The Romantic
He was always a ‘ romantic’. Early on he read an essay by Einstein who said that the impetus behind all human endeavor was either fear or longing and Garbo certainly connected to the longing part.
He wrote while on an extended stay at the American Academy in Rome:
"I have found myself in love again… at my age (a Steppenwolf, I suspect has lay hidden in a chrysalis of my own making). She is so utterly beautiful to behold …I am smitten.
‘An hundred years should go to praise
Thine eyes and on thy forehead gaze' …yes I am in love.
She willingly submits to my most suspicious scrutiny and ignores all my approval , for she has yet to give me even the smallest hint of noticing my arousal, my covet-ness, or my coy gestures aimed at gaining entrance to the secrets of her grandeur.
I willingly yield and pray for her to rejoin, but her very nature is to demure and lay silent beneath her exquisite façade, her patina of unreachable beauty.

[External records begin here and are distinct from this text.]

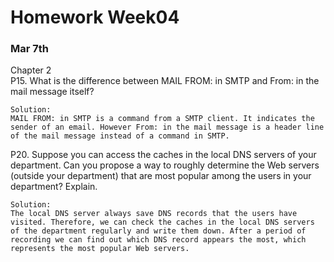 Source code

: # Homework Week04
### Mar 7th

Chapter 2  
P15. What is the difference between MAIL FROM: in SMTP and From: in the mail message itself?  

    Solution:
    MAIL FROM: in SMTP is a command from a SMTP client. It indicates the sender of an email. However From: in the mail message is a header line of the mail message instead of a command in SMTP. 
    

P20. Suppose you can access the caches in the local DNS servers of your department. Can you propose a way to roughly determine the Web servers (outside your department) that are most popular among the users in your department? Explain.  

    Solution:
    The local DNS server always save DNS records that the users have visited. Therefore, we can check the caches in the local DNS servers of the department regularly and write them down. After a period of recording we can find out which DNS record appears the most, which represents the most popular Web servers. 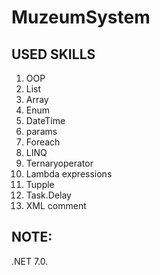 # MuzeumSystem
USED SKILLS
--------------------
1) OOP
2) List
3) Array
4) Enum
5) DateTime
6) params
7) Foreach
8) LINQ
9) Ternaryoperator
10) Lambda expressions
11) Tupple
12) Task.Delay
13) XML comment

NOTE:
-----------
.NET 7.0.

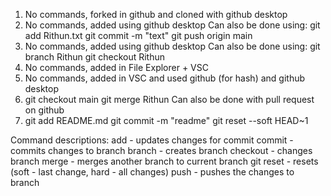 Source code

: 1. No commands, forked in github and cloned with github desktop
2. No commands, added using github desktop 
Can also be done using: 
    git add Rithun.txt
    git commit -m "text"
    git push origin main
3. No commands, added using github desktop 
Can also be done using:
    git branch Rithun
    git checkout Rithun
4. No commands, added in File Explorer + VSC
5. No commands, added in VSC and used github (for hash) and github desktop
6. git checkout main
   git merge Rithun
Can also be done with pull request on github
7. git add README.md
   git commit -m "readme"
   git reset --soft HEAD~1

Command descriptions:
add - updates changes for commit
commit - commits changes to branch
branch - creates branch
checkout - changes branch
merge - merges another branch to current branch
git reset - resets (soft - last change, hard - all changes)
push - pushes the changes to branch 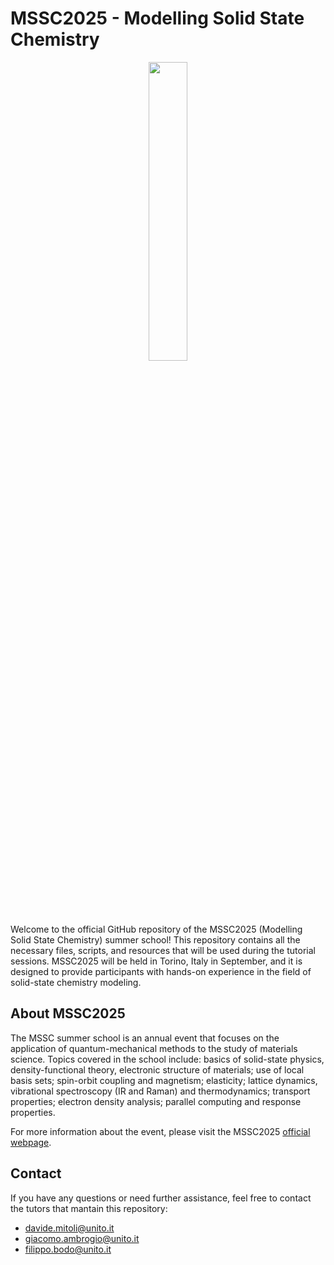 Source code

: # MSSC2025 - Modelling Solid State Chemistry

<div align="center">
  <img src="https://mssc.crystalsolutions.eu/wp-content/uploads/2025/02/logo_Full-1024x735.png" width="35%">
</div>

Welcome to the official GitHub repository of the MSSC2025 
(Modelling Solid State Chemistry) summer school! This repository contains all 
the necessary files, scripts, and resources that will be used during the 
tutorial sessions. MSSC2025 will be held in Torino, Italy in September, and it 
is designed to provide participants with hands-on experience in the field of 
solid-state chemistry modeling.

## About MSSC2025

The MSSC summer school is an annual event that focuses on the application of 
quantum-mechanical methods to the study of materials science. Topics covered in the
school include: basics of solid-state physics, density-functional theory, electronic 
structure of materials; use of local basis sets; spin-orbit coupling and magnetism; 
elasticity; lattice dynamics, vibrational spectroscopy (IR and Raman) and thermodynamics; 
transport properties; electron density analysis; parallel computing and response properties.

For more information about the event, please visit the MSSC2025 
[official webpage](https://mssc.crystalsolutions.eu).


## Contact
If you have any questions or need further assistance, feel free to contact the 
tutors that mantain this repository:
- davide.mitoli@unito.it
- giacomo.ambrogio@unito.it
- filippo.bodo@unito.it
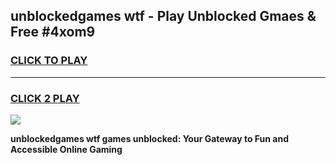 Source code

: 
## unblockedgames wtf - Play Unblocked Gmaes & Free #4xom9
<h3>
<a href="https://news.freeplayer.one?title=unblockedgames_wtf&ref=24F">CLICK TO PLAY</a></h3>
<hr>

<h3>
<a href="https://news.freeplayer.one?title=unblockedgames_wtf&ref=24F">CLICK 2 PLAY</a>
  
</h3>

<a href="https://news.freeplayer.one?title=unblockedgames_wtf&ref=24F/"><img src="https://clearcache.store/games.png"></a>


**unblockedgames wtf games unblocked: Your Gateway to Fun and Accessible Online Gaming**
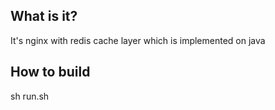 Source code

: ## What is it?
It's nginx with redis cache layer which is implemented on java
## How to build
sh run.sh
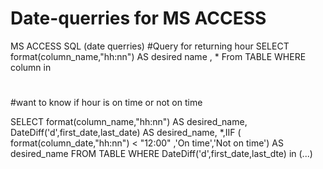 # Date-querries for MS ACCESS 
MS ACCESS SQL (date querries) 
#Query for returning hour 
SELECT format(column_name,"hh:nn") AS desired name , * 
From TABLE
WHERE column in 
#
#
#
#
#want to know if hour is on time or not on time 

SELECT format(column_name,"hh:nn") AS desired_name, DateDiff('d',first_date,last_date) AS desired_name, *,IIF ( format(column_date,"hh:nn") < "12:00" ,'On time','Not on time') AS desired_name
FROM TABLE
WHERE DateDiff('d',first_date,last_dte) in (...) 



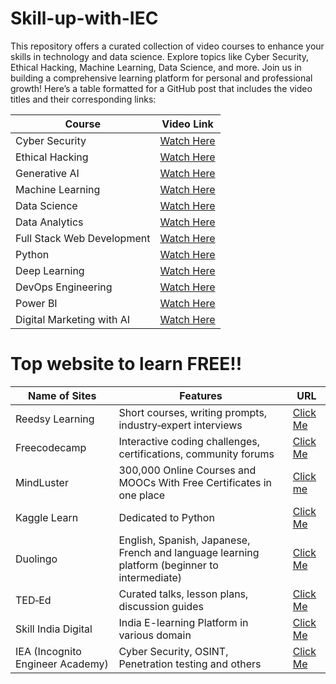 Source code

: # Skill-up-with-IEC
This repository offers a curated collection of video courses to enhance your skills in technology and data science. Explore topics like Cyber Security, Ethical Hacking, Machine Learning, Data Science, and more. Join us in building a comprehensive learning platform for personal and professional growth!
Here’s a table formatted for a GitHub post that includes the video titles and their corresponding links:

| **Course**                          | **Video Link**                                                                                     |
|-------------------------------------|---------------------------------------------------------------------------------------------------|
| Cyber Security                      | [Watch Here](https://youtu.be/v3iUx2SNspY?si=_XGSzGe9-IamKeht)                                 |
| Ethical Hacking                     | [Watch Here](https://youtu.be/Rgvzt0D8bR4?si=4s1nykWGYD94O2ju)                                 |
| Generative AI                      | [Watch Here](https://youtu.be/mEsleV16qdo?si=54kDV1totKRvClqK)                                 |
| Machine Learning                    | [Watch Here](https://youtu.be/LvC68w9JS4Y?si=o7566Zra5x47P89b)                                 |
| Data Science                        | [Watch Here](https://youtu.be/gDZ6czwuQ18?si=9-0OszQgegTlo8Tf)                                 |
| Data Analytics                      | [Watch Here](https://youtu.be/VaSjiJMrq24?si=-NMgqpQQlD6xEKdp)                                 |
| Full Stack Web Development          | [Watch Here](https://youtu.be/HVjjoMvutj4?si=O4zgybDL9seh2wN7)                                 |
| Python                              | [Watch Here](https://youtu.be/UrsmFxEIp5k?si=BC_3p52jqrfDTNvd)                                 |
| Deep Learning                       | [Watch Here](https://youtu.be/G1P2IaBcXx8?si=d6X1zaj_bU6DwWZf)                                 |
| DevOps Engineering                  | [Watch Here](https://www.youtube.com/live/9J44HhOVArc?si=YrIglU3LZTUlKArk)                     |
| Power BI                            | [Watch Here](https://youtu.be/bQ-HTp-tx40?si=WIJt-tb_j2G4zcuF)                                 |
| Digital Marketing with AI           | [Watch Here](https://youtu.be/kunkYTKFNtI?si=qtiTbA8qmbM4DPYL)                                 |

# Top website to learn FREE!!
| Name of Sites | Features | URL |
|-------|----------|-----|
| Reedsy Learning | Short courses, writing prompts, industry‑expert interviews	| [Click Me]([url](https://reedsy.com/learning/courses)) |
| Freecodecamp | Interactive coding challenges, certifications, community forums | [Click Me]([url](https://www.freecodecamp.org/)) |
| MindLuster | 300,000 Online Courses and MOOCs With Free Certificates in one place | [Click me]([url](https://www.mindluster.com/)) |
| Kaggle Learn | Dedicated to Python | [Click Me](https://www.kaggle.com/learn) |
| Duolingo | English, Spanish, Japanese, French and language learning platform (beginner to intermediate) | [Click Me]([url](https://www.duolingo.com/)) |
| TED‑Ed | Curated talks, lesson plans, discussion guides | [Click Me]([url](https://ed.ted.com/)) |
| Skill India Digital | India E-learning Platform in various domain | [Click Me]([url](https://www.skillindiadigital.gov.in/home)) |
| IEA (Incognito Engineer Academy) | Cyber Security, OSINT, Penetration testing and others | [Click Me](https://github.com/IncognitoEngineer369) |

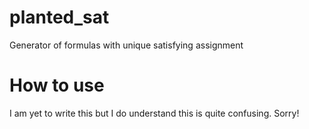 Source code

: # planted_sat
Generator of formulas with unique satisfying assignment

# How to use
I am yet to write this but I do understand this is quite confusing. Sorry!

Would that I slave for an eternity, I fear I should never approach the awesome beauty of my love
And her name is painting."
-------------------------------------
Years later he read to me some passages from his ‘notes’ and after reading the above, removed his glasses and turned toward me speaking rather sheepishly:
“I forget which ancient Greek said, ‘Though the power is lacking… the lust is nevertheless praiseworthy.”